# ASSIGNMENT
Without adding or dropping anything, copy the entries below.

*** Opening DATA FOR ANALYSIS ***

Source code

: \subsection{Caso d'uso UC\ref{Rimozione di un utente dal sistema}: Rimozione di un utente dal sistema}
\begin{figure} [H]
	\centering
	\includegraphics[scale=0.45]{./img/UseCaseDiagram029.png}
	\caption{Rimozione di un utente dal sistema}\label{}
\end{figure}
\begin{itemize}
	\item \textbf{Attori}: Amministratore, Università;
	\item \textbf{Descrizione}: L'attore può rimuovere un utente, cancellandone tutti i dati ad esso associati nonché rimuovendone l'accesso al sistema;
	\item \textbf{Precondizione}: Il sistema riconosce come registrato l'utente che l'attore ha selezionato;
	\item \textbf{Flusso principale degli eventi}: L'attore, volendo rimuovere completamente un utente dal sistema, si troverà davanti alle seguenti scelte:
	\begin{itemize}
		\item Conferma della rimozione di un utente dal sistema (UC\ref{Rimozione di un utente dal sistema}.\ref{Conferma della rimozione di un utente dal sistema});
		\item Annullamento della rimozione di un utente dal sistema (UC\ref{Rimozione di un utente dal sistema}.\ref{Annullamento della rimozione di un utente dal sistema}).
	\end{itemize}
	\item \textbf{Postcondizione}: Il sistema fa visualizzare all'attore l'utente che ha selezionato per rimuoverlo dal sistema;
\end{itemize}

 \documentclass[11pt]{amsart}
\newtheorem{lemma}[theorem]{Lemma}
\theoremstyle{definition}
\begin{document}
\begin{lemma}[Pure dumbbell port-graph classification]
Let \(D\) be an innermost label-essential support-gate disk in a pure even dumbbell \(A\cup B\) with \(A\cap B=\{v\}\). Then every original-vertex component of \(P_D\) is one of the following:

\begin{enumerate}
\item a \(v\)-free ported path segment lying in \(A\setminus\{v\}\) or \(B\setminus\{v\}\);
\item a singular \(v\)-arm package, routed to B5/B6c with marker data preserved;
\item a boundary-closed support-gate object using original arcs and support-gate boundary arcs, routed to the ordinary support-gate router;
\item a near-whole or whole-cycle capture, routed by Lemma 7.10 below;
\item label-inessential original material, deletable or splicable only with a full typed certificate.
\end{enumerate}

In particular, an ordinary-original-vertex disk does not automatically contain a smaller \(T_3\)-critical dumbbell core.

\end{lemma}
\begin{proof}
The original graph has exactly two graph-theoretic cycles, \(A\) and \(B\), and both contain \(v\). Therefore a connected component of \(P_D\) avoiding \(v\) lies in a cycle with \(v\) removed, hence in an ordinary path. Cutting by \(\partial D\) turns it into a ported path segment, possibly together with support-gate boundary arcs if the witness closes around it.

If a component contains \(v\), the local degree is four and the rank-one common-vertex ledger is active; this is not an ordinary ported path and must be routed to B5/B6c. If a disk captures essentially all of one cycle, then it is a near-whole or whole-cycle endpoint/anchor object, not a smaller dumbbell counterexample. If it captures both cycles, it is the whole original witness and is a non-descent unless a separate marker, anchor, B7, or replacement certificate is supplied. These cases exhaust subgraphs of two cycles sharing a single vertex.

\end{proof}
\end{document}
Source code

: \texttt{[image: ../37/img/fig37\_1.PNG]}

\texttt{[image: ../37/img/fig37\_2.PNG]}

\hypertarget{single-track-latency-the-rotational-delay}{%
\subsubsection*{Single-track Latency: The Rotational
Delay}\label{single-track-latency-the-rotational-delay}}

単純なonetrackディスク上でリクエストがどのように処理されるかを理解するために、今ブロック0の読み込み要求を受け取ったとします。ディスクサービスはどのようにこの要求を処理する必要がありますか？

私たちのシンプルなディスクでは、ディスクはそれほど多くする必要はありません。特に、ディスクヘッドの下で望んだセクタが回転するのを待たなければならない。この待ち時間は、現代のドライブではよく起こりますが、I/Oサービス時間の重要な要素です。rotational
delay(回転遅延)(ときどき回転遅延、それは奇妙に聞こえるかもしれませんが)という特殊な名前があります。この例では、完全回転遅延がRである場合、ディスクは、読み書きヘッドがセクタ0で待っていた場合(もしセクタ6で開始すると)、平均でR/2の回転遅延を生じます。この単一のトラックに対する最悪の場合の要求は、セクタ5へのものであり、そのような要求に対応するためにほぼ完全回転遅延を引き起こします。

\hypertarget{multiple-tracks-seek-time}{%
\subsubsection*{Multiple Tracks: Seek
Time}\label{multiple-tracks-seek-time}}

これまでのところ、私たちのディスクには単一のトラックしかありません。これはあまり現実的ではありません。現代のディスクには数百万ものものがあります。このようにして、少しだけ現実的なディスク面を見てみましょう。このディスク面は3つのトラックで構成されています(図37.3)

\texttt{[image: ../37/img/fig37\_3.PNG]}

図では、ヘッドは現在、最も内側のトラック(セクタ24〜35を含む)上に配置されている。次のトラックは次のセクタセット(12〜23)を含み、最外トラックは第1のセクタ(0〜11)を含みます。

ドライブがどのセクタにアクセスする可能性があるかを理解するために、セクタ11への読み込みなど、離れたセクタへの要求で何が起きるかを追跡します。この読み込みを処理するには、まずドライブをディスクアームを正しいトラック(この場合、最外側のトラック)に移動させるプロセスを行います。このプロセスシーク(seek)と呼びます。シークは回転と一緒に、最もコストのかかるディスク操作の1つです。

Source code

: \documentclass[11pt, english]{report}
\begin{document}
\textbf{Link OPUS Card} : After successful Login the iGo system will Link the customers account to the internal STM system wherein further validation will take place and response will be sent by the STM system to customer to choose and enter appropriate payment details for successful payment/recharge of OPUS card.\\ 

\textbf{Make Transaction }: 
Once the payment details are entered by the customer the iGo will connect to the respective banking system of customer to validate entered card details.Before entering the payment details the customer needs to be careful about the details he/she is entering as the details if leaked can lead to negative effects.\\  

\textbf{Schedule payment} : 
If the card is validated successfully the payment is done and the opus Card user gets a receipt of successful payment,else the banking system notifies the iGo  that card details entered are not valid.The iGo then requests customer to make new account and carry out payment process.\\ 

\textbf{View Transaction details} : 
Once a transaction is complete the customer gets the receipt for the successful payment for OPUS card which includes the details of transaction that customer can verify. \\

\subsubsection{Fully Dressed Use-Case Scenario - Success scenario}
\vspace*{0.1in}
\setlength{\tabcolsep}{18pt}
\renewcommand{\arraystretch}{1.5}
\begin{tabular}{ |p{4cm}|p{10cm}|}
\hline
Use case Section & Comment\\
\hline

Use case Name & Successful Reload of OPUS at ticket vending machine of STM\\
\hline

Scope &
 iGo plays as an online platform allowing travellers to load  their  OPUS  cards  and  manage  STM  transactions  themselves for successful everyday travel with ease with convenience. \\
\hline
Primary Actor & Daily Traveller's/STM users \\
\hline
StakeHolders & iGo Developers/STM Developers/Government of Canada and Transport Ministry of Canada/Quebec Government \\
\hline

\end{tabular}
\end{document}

*** Closing DATA FOR ANALYSIS ***

# TASK RESPONSE
Source code

: \subsection{Caso d'uso UC\ref{Rimozione di un utente dal sistema}: Rimozione di un utente dal sistema}
\begin{figure} [H]
	\centering
	\includegraphics[scale=0.45]{./img/UseCaseDiagram029.png}
	\caption{Rimozione di un utente dal sistema}\label{}
\end{figure}
\begin{itemize}
	\item \textbf{Attori}: Amministratore, Università;
	\item \textbf{Descrizione}: L'attore può rimuovere un utente, cancellandone tutti i dati ad esso associati nonché rimuovendone l'accesso al sistema;
	\item \textbf{Precondizione}: Il sistema riconosce come registrato l'utente che l'attore ha selezionato;
	\item \textbf{Flusso principale degli eventi}: L'attore, volendo rimuovere completamente un utente dal sistema, si troverà davanti alle seguenti scelte:
	\begin{itemize}
		\item Conferma della rimozione di un utente dal sistema (UC\ref{Rimozione di un utente dal sistema}.\ref{Conferma della rimozione di un utente dal sistema});
		\item Annullamento della rimozione di un utente dal sistema (UC\ref{Rimozione di un utente dal sistema}.\ref{Annullamento della rimozione di un utente dal sistema}).
	\end{itemize}
	\item \textbf{Postcondizione}: Il sistema fa visualizzare all'attore l'utente che ha selezionato per rimuoverlo dal sistema;
\end{itemize}

 \documentclass[11pt]{amsart}
\newtheorem{lemma}[theorem]{Lemma}
\theoremstyle{definition}
\begin{document}
\begin{lemma}[Pure dumbbell port-graph classification]
Let \(D\) be an innermost label-essential support-gate disk in a pure even dumbbell \(A\cup B\) with \(A\cap B=\{v\}\). Then every original-vertex component of \(P_D\) is one of the following:

\begin{enumerate}
\item a \(v\)-free ported path segment lying in \(A\setminus\{v\}\) or \(B\setminus\{v\}\);
\item a singular \(v\)-arm package, routed to B5/B6c with marker data preserved;
\item a boundary-closed support-gate object using original arcs and support-gate boundary arcs, routed to the ordinary support-gate router;
\item a near-whole or whole-cycle capture, routed by Lemma 7.10 below;
\item label-inessential original material, deletable or splicable only with a full typed certificate.
\end{enumerate}

In particular, an ordinary-original-vertex disk does not automatically contain a smaller \(T_3\)-critical dumbbell core.

\end{lemma}
\begin{proof}
The original graph has exactly two graph-theoretic cycles, \(A\) and \(B\), and both contain \(v\). Therefore a connected component of \(P_D\) avoiding \(v\) lies in a cycle with \(v\) removed, hence in an ordinary path. Cutting by \(\partial D\) turns it into a ported path segment, possibly together with support-gate boundary arcs if the witness closes around it.

If a component contains \(v\), the local degree is four and the rank-one common-vertex ledger is active; this is not an ordinary ported path and must be routed to B5/B6c. If a disk captures essentially all of one cycle, then it is a near-whole or whole-cycle endpoint/anchor object, not a smaller dumbbell counterexample. If it captures both cycles, it is the whole original witness and is a non-descent unless a separate marker, anchor, B7, or replacement certificate is supplied. These cases exhaust subgraphs of two cycles sharing a single vertex.

\end{proof}
\end{document}
Source code

: \texttt{[image: ../37/img/fig37\_1.PNG]}

\texttt{[image: ../37/img/fig37\_2.PNG]}

\hypertarget{single-track-latency-the-rotational-delay}{%
\subsubsection*{Single-track Latency: The Rotational
Delay}\label{single-track-latency-the-rotational-delay}}

単純なonetrackディスク上でリクエストがどのように処理されるかを理解するために、今ブロック0の読み込み要求を受け取ったとします。ディスクサービスはどのようにこの要求を処理する必要がありますか？

私たちのシンプルなディスクでは、ディスクはそれほど多くする必要はありません。特に、ディスクヘッドの下で望んだセクタが回転するのを待たなければならない。この待ち時間は、現代のドライブではよく起こりますが、I/Oサービス時間の重要な要素です。rotational
delay(回転遅延)(ときどき回転遅延、それは奇妙に聞こえるかもしれませんが)という特殊な名前があります。この例では、完全回転遅延がRである場合、ディスクは、読み書きヘッドがセクタ0で待っていた場合(もしセクタ6で開始すると)、平均でR/2の回転遅延を生じます。この単一のトラックに対する最悪の場合の要求は、セクタ5へのものであり、そのような要求に対応するためにほぼ完全回転遅延を引き起こします。

\hypertarget{multiple-tracks-seek-time}{%
\subsubsection*{Multiple Tracks: Seek
Time}\label{multiple-tracks-seek-time}}

これまでのところ、私たちのディスクには単一のトラックしかありません。これはあまり現実的ではありません。現代のディスクには数百万ものものがあります。このようにして、少しだけ現実的なディスク面を見てみましょう。このディスク面は3つのトラックで構成されています(図37.3)

\texttt{[image: ../37/img/fig37\_3.PNG]}

図では、ヘッドは現在、最も内側のトラック(セクタ24〜35を含む)上に配置されている。次のトラックは次のセクタセット(12〜23)を含み、最外トラックは第1のセクタ(0〜11)を含みます。

ドライブがどのセクタにアクセスする可能性があるかを理解するために、セクタ11への読み込みなど、離れたセクタへの要求で何が起きるかを追跡します。この読み込みを処理するには、まずドライブをディスクアームを正しいトラック(この場合、最外側のトラック)に移動させるプロセスを行います。このプロセスシーク(seek)と呼びます。シークは回転と一緒に、最もコストのかかるディスク操作の1つです。

Source code

: \documentclass[11pt, english]{report}
\begin{document}
\textbf{Link OPUS Card} : After successful Login the iGo system will Link the customers account to the internal STM system wherein further validation will take place and response will be sent by the STM system to customer to choose and enter appropriate payment details for successful payment/recharge of OPUS card.\\ 

\textbf{Make Transaction }: 
Once the payment details are entered by the customer the iGo will connect to the respective banking system of customer to validate entered card details.Before entering the payment details the customer needs to be careful about the details he/she is entering as the details if leaked can lead to negative effects.\\  

\textbf{Schedule payment} : 
If the card is validated successfully the payment is done and the opus Card user gets a receipt of successful payment,else the banking system notifies the iGo  that card details entered are not valid.The iGo then requests customer to make new account and carry out payment process.\\ 

\textbf{View Transaction details} : 
Once a transaction is complete the customer gets the receipt for the successful payment for OPUS card which includes the details of transaction that customer can verify. \\

\subsubsection{Fully Dressed Use-Case Scenario - Success scenario}
\vspace*{0.1in}
\setlength{\tabcolsep}{18pt}
\renewcommand{\arraystretch}{1.5}
\begin{tabular}{ |p{4cm}|p{10cm}|}
\hline
Use case Section & Comment\\
\hline

Use case Name & Successful Reload of OPUS at ticket vending machine of STM\\
\hline

Scope &
 iGo plays as an online platform allowing travellers to load  their  OPUS  cards  and  manage  STM  transactions  themselves for successful everyday travel with ease with convenience. \\
\hline
Primary Actor & Daily Traveller's/STM users \\
\hline
StakeHolders & iGo Developers/STM Developers/Government of Canada and Transport Ministry of Canada/Quebec Government \\
\hline

\end{tabular}
\end{document}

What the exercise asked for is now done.